%%
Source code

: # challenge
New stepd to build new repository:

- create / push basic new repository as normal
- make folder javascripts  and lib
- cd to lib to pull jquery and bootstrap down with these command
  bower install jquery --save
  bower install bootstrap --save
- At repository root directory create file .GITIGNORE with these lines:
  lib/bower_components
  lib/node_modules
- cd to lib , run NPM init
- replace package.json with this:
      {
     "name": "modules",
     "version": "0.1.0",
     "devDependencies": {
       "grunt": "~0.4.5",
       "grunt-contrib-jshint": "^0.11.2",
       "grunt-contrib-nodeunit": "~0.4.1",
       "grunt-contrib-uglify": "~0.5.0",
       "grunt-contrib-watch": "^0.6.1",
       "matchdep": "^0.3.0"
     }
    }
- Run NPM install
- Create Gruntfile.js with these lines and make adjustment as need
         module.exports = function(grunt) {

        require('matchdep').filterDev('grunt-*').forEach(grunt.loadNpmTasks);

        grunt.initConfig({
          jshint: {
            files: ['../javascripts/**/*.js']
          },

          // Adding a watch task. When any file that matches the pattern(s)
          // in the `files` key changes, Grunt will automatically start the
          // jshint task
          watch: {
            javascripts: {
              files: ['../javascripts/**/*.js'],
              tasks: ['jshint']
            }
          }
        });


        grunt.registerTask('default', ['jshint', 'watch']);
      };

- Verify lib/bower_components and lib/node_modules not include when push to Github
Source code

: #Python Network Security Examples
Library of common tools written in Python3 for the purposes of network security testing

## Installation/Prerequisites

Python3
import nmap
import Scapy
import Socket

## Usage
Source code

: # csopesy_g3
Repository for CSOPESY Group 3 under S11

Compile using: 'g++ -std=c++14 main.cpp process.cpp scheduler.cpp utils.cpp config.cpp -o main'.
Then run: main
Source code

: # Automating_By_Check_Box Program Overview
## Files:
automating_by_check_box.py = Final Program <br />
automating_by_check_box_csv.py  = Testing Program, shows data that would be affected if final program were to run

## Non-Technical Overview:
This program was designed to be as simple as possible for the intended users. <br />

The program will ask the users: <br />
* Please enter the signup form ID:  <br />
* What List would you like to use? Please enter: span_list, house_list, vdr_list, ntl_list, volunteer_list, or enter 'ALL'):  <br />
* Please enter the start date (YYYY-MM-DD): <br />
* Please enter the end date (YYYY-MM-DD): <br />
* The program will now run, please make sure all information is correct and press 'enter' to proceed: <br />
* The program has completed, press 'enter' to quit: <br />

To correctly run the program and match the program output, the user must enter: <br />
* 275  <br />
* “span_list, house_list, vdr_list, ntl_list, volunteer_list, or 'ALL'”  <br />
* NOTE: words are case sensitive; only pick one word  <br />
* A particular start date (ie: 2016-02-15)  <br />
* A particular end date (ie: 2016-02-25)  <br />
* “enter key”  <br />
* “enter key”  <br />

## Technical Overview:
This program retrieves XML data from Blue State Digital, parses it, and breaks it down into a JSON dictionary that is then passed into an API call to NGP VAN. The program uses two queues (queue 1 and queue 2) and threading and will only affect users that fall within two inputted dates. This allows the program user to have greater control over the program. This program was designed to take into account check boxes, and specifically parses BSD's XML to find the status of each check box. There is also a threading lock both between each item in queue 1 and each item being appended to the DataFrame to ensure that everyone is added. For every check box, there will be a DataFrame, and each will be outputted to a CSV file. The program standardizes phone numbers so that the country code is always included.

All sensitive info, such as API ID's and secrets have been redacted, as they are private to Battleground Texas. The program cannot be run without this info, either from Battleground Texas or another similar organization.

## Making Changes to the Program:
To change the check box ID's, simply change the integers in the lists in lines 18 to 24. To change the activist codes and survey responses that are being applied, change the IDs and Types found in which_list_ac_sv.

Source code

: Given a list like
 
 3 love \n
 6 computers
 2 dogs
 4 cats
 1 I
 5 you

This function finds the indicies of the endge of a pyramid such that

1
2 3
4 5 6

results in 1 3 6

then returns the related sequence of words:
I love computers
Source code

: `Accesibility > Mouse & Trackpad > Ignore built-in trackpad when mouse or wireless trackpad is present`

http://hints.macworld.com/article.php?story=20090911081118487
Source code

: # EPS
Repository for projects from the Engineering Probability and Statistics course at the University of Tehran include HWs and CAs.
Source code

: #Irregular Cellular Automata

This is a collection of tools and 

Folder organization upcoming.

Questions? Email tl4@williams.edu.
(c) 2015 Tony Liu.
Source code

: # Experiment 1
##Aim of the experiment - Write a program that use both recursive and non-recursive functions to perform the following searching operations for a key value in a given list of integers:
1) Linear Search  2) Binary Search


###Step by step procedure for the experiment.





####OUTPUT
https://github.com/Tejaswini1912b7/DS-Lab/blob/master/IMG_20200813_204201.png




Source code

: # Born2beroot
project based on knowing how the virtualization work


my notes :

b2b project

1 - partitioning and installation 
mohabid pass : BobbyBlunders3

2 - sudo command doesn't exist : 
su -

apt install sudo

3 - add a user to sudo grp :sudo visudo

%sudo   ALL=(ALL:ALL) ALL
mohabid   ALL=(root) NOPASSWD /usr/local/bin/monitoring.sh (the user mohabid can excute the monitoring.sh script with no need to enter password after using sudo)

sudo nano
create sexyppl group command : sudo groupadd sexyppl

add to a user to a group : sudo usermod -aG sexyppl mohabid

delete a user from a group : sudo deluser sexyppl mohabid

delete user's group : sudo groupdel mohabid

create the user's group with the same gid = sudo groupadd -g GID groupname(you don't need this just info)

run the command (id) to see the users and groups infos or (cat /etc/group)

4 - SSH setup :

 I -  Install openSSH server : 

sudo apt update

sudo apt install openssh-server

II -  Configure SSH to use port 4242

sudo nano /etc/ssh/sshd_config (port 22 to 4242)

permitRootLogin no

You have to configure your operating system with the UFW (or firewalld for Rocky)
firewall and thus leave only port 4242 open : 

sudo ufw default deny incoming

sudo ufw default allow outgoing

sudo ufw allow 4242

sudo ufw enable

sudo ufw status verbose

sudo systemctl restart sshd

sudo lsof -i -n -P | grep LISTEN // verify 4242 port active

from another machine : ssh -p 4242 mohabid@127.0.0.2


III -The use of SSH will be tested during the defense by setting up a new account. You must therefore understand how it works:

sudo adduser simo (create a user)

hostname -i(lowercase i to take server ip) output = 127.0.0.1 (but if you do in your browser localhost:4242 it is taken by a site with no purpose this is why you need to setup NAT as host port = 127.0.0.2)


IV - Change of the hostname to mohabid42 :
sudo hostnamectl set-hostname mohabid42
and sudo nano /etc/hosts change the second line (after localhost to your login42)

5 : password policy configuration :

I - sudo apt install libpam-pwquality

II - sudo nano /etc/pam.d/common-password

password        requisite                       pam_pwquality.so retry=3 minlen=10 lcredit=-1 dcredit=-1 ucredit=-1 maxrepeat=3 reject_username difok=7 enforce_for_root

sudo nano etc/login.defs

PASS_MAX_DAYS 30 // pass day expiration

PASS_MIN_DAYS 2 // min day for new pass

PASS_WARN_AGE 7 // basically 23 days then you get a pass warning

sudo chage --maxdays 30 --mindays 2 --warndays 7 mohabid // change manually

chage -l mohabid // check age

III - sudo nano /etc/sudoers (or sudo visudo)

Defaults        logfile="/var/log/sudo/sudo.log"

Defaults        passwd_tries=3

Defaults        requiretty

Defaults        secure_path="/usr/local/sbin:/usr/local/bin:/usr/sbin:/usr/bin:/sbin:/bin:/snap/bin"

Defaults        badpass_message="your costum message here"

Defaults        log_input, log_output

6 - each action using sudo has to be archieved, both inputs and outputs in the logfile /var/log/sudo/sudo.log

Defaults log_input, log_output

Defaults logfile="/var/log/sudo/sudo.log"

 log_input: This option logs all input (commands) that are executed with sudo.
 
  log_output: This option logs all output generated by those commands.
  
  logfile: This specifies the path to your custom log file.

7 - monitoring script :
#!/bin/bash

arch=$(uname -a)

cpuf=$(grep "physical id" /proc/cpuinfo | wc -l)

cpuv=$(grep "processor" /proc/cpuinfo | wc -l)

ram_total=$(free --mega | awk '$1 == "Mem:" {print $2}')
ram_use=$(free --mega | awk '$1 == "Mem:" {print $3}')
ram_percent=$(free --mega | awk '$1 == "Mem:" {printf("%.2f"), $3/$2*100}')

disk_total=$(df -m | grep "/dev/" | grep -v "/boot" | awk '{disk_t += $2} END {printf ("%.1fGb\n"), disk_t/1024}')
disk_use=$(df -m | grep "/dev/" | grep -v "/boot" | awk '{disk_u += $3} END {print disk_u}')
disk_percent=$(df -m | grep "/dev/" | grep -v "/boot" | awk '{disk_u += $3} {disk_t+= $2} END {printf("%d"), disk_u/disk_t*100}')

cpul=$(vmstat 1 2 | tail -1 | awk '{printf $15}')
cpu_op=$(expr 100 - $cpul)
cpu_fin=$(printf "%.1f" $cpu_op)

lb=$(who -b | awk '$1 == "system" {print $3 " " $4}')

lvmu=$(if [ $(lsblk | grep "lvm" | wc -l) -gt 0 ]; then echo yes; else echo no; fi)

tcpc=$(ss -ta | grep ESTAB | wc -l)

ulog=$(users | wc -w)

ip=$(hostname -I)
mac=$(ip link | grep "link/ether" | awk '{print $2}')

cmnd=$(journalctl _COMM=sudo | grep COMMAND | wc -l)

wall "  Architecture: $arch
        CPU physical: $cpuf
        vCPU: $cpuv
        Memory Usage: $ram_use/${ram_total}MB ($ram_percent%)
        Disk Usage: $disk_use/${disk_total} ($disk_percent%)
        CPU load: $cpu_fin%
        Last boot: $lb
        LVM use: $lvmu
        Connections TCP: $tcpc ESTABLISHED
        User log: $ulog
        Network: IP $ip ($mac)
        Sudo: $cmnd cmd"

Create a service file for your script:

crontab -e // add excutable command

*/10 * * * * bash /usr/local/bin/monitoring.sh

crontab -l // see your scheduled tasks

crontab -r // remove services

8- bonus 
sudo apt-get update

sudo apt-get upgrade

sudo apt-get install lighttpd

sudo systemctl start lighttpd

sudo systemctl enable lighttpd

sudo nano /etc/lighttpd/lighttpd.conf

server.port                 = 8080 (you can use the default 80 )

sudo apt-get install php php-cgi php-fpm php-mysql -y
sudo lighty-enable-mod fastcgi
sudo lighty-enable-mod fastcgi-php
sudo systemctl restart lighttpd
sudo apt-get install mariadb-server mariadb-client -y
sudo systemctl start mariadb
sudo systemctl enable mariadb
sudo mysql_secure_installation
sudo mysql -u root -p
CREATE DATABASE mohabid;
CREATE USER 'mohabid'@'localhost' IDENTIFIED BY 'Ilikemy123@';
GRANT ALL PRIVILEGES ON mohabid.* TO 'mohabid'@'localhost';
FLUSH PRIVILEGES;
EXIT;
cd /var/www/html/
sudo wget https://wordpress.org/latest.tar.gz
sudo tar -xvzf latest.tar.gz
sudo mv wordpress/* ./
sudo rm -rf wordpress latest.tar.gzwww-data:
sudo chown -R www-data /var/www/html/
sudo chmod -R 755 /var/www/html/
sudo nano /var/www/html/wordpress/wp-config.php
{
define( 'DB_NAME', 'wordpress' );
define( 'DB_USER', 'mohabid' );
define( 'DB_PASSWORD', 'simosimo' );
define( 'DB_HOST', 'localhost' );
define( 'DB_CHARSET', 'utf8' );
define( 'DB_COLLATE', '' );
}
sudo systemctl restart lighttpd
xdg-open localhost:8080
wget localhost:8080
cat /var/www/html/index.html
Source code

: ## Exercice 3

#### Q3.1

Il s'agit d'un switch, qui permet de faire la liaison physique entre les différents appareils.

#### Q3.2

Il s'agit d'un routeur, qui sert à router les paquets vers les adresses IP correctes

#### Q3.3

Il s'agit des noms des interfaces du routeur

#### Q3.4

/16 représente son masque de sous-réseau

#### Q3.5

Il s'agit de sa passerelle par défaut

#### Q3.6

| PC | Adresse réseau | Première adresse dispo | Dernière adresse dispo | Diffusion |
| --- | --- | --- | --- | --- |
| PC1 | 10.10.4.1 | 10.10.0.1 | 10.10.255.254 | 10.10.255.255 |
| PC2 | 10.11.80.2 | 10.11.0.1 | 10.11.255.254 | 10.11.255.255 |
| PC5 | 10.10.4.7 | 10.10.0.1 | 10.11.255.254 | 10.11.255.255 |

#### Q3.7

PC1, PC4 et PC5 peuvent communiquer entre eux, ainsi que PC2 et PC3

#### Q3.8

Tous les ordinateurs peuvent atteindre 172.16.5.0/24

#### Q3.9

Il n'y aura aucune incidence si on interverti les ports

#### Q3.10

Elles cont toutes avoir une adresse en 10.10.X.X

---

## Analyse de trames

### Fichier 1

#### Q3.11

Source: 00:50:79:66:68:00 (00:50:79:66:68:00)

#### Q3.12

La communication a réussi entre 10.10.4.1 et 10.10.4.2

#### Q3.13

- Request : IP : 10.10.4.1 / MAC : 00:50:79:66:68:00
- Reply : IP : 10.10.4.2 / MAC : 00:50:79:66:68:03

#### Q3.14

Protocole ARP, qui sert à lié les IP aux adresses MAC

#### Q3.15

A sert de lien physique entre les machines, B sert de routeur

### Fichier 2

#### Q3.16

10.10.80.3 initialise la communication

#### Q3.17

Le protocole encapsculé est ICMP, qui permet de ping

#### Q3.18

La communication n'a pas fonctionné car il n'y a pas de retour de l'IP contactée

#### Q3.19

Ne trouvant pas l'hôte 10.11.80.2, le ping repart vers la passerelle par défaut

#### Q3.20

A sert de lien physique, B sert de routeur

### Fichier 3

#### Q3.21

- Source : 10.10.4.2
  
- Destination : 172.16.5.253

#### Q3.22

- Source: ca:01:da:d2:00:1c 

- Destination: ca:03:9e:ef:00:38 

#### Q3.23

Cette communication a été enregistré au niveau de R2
%%
Identify the lines above with the word "https". Copy them.

#### Written response
https://github.com/Tejaswini1912b7/DS-Lab/blob/master/IMG_20200813_204201.png
sudo wget https://wordpress.org/latest.tar.gz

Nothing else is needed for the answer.